Le temps où il suffisait, pour se constituer une épargne de qualité, d’un contrat d'assurance vie doté de fonds en euros performants est révolu. La baisse de leurs rendements devrait se poursuivre voire s’accentuer. La solution alternative : l’investissement en unités de compte. Mais investir en actions induit pour l’épargnant d’accepter de prendre un risque supplémentaire. Afin de « piloter » ce risque, AFI ESCA a choisi de sélectionner sa gamme de fonds en analysant les aspects quantitatifs mais également qualitatifs en ayant notamment une meilleure connaissance du gérant, de ses compétences, de sa personnalité… Même si cette démarche, nommée « finance émotionnelle », n’est pas une protection totale contre des baisses de marché, elle présente néanmoins l’avantage d’éviter le plus souvent de s’exposer à des baisses supérieures à celles des indices.

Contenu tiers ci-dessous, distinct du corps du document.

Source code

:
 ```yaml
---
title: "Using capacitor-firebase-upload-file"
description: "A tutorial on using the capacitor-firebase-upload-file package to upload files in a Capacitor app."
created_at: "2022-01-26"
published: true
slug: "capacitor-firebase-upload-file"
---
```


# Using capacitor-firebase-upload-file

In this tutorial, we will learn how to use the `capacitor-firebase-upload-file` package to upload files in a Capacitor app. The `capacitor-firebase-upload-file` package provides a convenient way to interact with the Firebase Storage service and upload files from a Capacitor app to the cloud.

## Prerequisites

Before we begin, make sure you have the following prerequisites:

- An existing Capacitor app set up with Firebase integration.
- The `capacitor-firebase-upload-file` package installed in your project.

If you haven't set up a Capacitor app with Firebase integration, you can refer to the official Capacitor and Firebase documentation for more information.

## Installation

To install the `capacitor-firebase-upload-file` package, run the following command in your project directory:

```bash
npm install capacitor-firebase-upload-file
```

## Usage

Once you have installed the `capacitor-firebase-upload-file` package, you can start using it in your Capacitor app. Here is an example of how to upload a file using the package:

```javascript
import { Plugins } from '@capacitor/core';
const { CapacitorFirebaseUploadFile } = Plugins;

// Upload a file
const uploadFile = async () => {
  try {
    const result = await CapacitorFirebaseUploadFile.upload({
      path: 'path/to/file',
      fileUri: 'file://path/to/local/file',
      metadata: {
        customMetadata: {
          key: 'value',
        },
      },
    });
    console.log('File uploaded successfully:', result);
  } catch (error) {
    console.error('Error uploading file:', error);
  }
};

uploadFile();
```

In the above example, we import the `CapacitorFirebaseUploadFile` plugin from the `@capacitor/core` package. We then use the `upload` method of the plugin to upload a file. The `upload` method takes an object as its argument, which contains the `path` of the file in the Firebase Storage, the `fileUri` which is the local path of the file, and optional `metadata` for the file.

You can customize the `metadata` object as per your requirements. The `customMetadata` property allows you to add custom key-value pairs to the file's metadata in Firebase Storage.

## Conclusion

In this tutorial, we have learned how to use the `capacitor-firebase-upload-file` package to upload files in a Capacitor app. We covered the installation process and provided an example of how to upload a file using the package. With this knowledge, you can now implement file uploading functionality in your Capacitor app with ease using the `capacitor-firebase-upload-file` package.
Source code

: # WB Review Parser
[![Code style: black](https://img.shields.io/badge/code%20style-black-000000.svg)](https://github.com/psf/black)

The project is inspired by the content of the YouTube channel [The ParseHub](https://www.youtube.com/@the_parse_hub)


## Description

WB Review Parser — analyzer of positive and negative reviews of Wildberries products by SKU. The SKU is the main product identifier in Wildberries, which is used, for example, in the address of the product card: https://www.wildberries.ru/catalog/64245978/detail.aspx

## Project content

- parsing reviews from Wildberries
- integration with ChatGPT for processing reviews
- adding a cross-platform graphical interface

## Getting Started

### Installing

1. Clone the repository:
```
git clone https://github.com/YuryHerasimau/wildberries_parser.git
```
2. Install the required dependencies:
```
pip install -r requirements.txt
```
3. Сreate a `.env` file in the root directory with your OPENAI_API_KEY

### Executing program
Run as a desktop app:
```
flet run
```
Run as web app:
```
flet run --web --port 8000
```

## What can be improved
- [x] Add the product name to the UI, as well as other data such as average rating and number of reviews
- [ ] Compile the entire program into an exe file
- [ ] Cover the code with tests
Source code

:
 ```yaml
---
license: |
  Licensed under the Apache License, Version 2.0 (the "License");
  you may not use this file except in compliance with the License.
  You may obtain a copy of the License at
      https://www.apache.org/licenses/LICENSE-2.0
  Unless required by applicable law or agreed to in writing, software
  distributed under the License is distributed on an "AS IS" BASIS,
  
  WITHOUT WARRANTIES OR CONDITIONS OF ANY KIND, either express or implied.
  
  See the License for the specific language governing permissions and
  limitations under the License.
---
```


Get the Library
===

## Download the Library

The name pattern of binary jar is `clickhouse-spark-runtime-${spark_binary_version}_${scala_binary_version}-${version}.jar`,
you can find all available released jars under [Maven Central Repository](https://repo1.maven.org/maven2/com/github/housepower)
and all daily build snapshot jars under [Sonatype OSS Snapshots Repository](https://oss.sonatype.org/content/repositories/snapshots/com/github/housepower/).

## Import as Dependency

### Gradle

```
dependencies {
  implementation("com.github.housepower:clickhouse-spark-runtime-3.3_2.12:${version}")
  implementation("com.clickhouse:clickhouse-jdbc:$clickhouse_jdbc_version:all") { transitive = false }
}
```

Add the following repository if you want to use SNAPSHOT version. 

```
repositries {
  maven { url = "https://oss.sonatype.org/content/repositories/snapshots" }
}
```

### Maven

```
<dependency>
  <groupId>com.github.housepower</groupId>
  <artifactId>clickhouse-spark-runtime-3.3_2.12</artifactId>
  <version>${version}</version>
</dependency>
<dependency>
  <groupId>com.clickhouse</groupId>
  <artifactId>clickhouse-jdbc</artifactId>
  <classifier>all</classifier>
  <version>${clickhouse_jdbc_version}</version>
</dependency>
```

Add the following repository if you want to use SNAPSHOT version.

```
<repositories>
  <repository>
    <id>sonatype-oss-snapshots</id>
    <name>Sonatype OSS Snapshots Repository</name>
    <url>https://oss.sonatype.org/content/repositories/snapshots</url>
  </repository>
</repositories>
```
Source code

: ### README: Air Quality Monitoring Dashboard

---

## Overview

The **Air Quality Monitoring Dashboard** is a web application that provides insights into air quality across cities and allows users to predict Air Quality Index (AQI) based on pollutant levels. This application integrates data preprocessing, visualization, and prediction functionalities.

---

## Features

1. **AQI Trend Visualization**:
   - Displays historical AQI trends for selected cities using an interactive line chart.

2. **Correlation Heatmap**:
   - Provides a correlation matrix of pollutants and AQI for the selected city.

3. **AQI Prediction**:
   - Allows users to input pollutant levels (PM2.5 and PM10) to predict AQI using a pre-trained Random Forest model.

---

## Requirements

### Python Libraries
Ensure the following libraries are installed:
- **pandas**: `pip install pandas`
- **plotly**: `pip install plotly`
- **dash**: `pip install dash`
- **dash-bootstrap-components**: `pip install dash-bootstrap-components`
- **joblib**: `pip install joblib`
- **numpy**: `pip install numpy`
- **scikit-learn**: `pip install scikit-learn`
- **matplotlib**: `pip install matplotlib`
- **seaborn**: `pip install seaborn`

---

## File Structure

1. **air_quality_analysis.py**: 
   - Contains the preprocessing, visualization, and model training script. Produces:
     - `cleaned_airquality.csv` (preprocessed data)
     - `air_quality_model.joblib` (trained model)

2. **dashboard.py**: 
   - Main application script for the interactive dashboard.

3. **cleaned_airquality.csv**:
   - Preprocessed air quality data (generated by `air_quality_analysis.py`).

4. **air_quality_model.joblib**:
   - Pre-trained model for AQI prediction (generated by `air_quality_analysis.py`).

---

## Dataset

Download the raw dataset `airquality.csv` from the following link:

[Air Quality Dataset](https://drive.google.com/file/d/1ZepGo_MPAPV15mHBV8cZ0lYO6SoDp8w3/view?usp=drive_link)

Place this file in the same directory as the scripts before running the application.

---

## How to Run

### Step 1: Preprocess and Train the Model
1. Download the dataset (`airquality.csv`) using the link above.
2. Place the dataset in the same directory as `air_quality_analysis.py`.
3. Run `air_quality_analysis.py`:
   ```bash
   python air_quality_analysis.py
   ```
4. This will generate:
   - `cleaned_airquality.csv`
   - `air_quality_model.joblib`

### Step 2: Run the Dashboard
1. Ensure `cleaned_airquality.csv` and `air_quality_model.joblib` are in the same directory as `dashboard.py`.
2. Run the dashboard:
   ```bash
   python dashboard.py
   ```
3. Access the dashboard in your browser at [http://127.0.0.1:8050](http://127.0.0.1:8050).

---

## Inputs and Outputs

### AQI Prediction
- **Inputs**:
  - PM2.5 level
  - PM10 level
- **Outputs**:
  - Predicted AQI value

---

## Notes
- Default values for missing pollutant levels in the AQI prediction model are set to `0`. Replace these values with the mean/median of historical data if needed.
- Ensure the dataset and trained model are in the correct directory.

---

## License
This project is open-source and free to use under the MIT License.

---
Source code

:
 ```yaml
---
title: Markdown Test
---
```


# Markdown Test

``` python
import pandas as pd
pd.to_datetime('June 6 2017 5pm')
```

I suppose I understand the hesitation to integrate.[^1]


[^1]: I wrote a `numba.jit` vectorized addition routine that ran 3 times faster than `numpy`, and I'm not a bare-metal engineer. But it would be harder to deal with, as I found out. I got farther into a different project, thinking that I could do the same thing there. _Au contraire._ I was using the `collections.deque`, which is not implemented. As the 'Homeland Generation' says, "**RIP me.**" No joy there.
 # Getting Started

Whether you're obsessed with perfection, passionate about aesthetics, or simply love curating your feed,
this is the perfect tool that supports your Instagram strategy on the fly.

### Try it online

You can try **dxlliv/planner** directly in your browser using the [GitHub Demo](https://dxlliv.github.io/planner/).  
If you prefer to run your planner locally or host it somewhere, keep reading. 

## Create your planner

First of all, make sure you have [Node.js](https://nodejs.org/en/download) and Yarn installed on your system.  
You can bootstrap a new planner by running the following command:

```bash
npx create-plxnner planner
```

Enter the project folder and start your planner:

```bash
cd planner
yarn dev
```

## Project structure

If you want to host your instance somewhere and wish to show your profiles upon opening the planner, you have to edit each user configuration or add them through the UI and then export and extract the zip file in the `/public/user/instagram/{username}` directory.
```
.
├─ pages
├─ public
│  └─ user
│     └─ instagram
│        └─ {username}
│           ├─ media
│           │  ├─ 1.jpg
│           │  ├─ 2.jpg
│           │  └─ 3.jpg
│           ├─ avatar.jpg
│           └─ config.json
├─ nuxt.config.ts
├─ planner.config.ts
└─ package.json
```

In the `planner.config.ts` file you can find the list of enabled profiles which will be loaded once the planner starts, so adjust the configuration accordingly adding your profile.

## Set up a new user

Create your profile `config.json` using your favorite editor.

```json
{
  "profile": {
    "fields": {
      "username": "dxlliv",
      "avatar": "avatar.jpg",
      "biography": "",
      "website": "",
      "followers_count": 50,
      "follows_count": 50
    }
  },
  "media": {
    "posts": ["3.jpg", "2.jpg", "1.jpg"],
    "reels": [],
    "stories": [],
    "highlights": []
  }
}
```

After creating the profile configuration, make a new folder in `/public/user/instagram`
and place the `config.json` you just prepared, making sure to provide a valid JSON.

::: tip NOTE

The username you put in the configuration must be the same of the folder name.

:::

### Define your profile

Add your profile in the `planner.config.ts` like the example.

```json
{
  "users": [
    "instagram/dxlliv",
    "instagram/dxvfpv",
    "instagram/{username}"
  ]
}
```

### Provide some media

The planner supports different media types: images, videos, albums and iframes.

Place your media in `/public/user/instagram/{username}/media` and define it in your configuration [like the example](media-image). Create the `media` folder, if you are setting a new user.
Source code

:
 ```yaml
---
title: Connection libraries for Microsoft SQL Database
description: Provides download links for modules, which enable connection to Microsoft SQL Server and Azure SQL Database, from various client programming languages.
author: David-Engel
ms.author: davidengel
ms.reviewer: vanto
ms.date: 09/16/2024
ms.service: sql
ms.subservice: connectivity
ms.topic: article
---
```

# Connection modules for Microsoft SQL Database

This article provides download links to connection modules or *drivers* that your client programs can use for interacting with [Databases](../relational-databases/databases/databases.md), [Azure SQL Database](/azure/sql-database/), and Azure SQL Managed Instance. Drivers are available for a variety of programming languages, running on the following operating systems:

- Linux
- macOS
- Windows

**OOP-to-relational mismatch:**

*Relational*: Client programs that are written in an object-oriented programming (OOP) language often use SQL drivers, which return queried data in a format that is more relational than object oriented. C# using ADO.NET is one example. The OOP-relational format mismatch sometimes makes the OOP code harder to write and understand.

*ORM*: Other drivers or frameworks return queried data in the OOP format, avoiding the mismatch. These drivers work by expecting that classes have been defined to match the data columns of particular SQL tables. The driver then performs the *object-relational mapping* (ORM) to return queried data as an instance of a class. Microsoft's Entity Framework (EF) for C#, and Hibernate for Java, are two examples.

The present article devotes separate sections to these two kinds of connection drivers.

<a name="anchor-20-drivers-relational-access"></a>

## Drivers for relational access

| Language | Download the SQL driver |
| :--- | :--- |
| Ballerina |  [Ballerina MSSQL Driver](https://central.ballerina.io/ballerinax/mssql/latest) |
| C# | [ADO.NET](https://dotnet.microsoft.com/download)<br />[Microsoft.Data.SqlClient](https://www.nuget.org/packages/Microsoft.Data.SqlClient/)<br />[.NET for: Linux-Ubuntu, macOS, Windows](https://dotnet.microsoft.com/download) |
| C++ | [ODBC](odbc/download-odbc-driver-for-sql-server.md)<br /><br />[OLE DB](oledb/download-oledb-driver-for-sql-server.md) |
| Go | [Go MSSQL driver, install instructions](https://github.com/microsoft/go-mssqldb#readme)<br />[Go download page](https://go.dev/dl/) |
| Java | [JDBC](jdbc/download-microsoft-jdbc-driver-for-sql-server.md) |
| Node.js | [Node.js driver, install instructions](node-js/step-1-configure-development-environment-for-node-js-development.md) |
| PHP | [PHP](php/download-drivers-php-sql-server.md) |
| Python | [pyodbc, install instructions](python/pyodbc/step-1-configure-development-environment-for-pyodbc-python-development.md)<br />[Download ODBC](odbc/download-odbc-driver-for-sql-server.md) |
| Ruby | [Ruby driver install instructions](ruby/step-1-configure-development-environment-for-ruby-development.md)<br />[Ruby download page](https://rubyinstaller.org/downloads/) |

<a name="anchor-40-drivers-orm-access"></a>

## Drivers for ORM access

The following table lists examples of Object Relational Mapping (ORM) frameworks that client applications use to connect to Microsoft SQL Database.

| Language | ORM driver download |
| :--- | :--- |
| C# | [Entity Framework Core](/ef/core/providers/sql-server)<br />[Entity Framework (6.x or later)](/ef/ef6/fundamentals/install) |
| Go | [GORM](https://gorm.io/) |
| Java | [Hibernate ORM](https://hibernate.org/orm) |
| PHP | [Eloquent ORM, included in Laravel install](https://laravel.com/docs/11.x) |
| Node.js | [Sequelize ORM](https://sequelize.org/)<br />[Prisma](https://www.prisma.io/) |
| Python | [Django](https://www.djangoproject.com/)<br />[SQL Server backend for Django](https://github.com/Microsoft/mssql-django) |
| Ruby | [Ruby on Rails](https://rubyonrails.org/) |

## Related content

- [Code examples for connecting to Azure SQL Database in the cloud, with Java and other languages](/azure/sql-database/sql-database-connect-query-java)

Ainsi, pour sélectionner ses fonds, AFI ESCA s’est appuyée sur l’expertise de Philippe SARICA, professionnel de la finance et de l’assurance depuis plus de 30 ans. Durant 3 années, il a mené une étude sur l’apport de la finance émotionnelle dans la sélection d’unités de compte. Ses recherches ont permis de mettre en évidence l’influence des compétences émotionnelles du gestionnaire dans les processus de décisions financières.

Convaincu que cette approche est indissociable des aspects quantitatifs, il nous livre son savoir sur cette approche innovante.

La finance emotionnelle Philippe SaricaPhilippe SARICA

Expert de la finance émotionnelle.

  • Ingénieur diplômé de l'Ecole Navale.

  • Actuaire diplômé de l'Institut des Actuaires Français.

  • Docteur en Sciences Economiques.

  • Membre de la SFAF (Société Française des Analystes Financiers).

Plus de 30 ans d'expérience en multigestion et sélection d'OPCVM.
Cette activité professionnelle a conduit à mener une recherche sur l’apport de la finance émotionnelle dans la sélection de gérants actions. Cette recherche a fait l'objet d'une thèse de doctorat soutenue à l'université Paris I-Sorbonne.

Philippe SARICA, pouvez-vous nous expliquer la notion de finance émotionnelle ?

Il s’agit de l’influence des traits de personnalités et des émotions sur la gestion de portefeuilles financiers. De nombreuses études montrent que les sentiments, les humeurs et la personnalité ont un rôle déterminant dans notre processus de décision et les investisseurs professionnels sont donc également influencés par leurs émotions. Ainsi, les résultats de leur gestion sont corrélés à certains traits de personnalité ou certaines compétences émotionnelles.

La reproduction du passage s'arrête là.